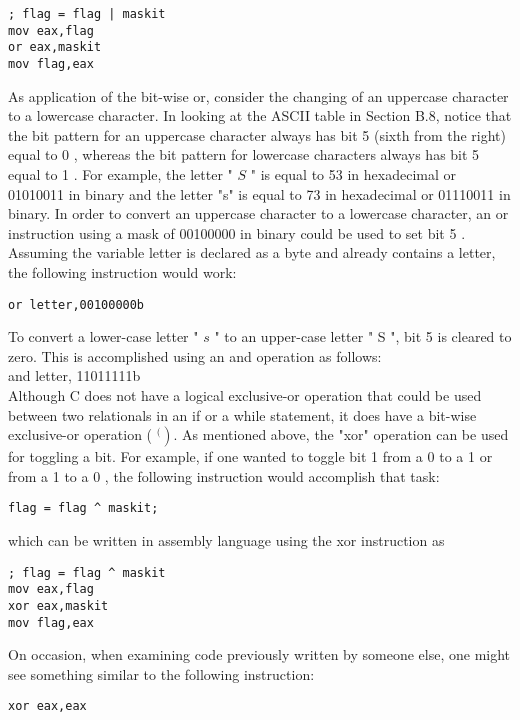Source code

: \documentclass[10pt]{article}
\begin{document}
\begin{verbatim}
; flag = flag | maskit
mov eax,flag
or eax,maskit
mov flag,eax
\end{verbatim}

As application of the bit-wise or, consider the changing of an uppercase character to a lowercase character. In looking at the ASCII table in Section B.8, notice that the bit pattern for an uppercase character always has bit 5 (sixth from the right) equal to 0 , whereas the bit pattern for lowercase characters always has bit 5 equal to 1 . For example, the letter " $S$ " is equal to 53 in hexadecimal or 01010011 in binary and the letter "s" is equal to 73 in hexadecimal or 01110011 in binary. In order to convert an uppercase character to a lowercase character, an or instruction using a mask of 00100000 in binary could be used to set bit 5 . Assuming the variable letter is declared as a byte and already contains a letter, the following instruction would work:

\begin{verbatim}
or letter,00100000b
\end{verbatim}

To convert a lower-case letter " $s$ " to an upper-case letter " S ", bit 5 is cleared to zero. This is accomplished using an and operation as follows:\\
and letter, 11011111b\\
Although C does not have a logical exclusive-or operation that could be used between two relationals in an if or a while statement, it does have a bit-wise exclusive-or operation ( $\left.{ }^{( }\right)$. As mentioned above, the "xor" operation can be used for toggling a bit. For example, if one wanted to toggle bit 1 from a 0 to a 1 or from a 1 to a 0 , the following instruction would accomplish that task:

\begin{verbatim}
flag = flag ^ maskit;
\end{verbatim}

which can be written in assembly language using the xor instruction as

\begin{verbatim}
; flag = flag ^ maskit
mov eax,flag
xor eax,maskit
mov flag,eax
\end{verbatim}

On occasion, when examining code previously written by someone else, one might see something similar to the following instruction:

\begin{verbatim}
xor eax,eax
\end{verbatim}
\end{document}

WHAT THE TASK REQUIRES: In your copy of the records above, include every line exactly but no pictures.

RESULT OF THE TASK:
Source code

: \documentclass[10pt]{article}
\begin{document}
\begin{verbatim}
; flag = flag | maskit
mov eax,flag
or eax,maskit
mov flag,eax
\end{verbatim}

As application of the bit-wise or, consider the changing of an uppercase character to a lowercase character. In looking at the ASCII table in Section B.8, notice that the bit pattern for an uppercase character always has bit 5 (sixth from the right) equal to 0 , whereas the bit pattern for lowercase characters always has bit 5 equal to 1 . For example, the letter " $S$ " is equal to 53 in hexadecimal or 01010011 in binary and the letter "s" is equal to 73 in hexadecimal or 01110011 in binary. In order to convert an uppercase character to a lowercase character, an or instruction using a mask of 00100000 in binary could be used to set bit 5 . Assuming the variable letter is declared as a byte and already contains a letter, the following instruction would work:

\begin{verbatim}
or letter,00100000b
\end{verbatim}

To convert a lower-case letter " $s$ " to an upper-case letter " S ", bit 5 is cleared to zero. This is accomplished using an and operation as follows:\\
and letter, 11011111b\\
Although C does not have a logical exclusive-or operation that could be used between two relationals in an if or a while statement, it does have a bit-wise exclusive-or operation ( $\left.{ }^{( }\right)$. As mentioned above, the "xor" operation can be used for toggling a bit. For example, if one wanted to toggle bit 1 from a 0 to a 1 or from a 1 to a 0 , the following instruction would accomplish that task:

\begin{verbatim}
flag = flag ^ maskit;
\end{verbatim}

which can be written in assembly language using the xor instruction as

\begin{verbatim}
; flag = flag ^ maskit
mov eax,flag
xor eax,maskit
mov flag,eax
\end{verbatim}

On occasion, when examining code previously written by someone else, one might see something similar to the following instruction:

\begin{verbatim}
xor eax,eax
\end{verbatim}
\end{document}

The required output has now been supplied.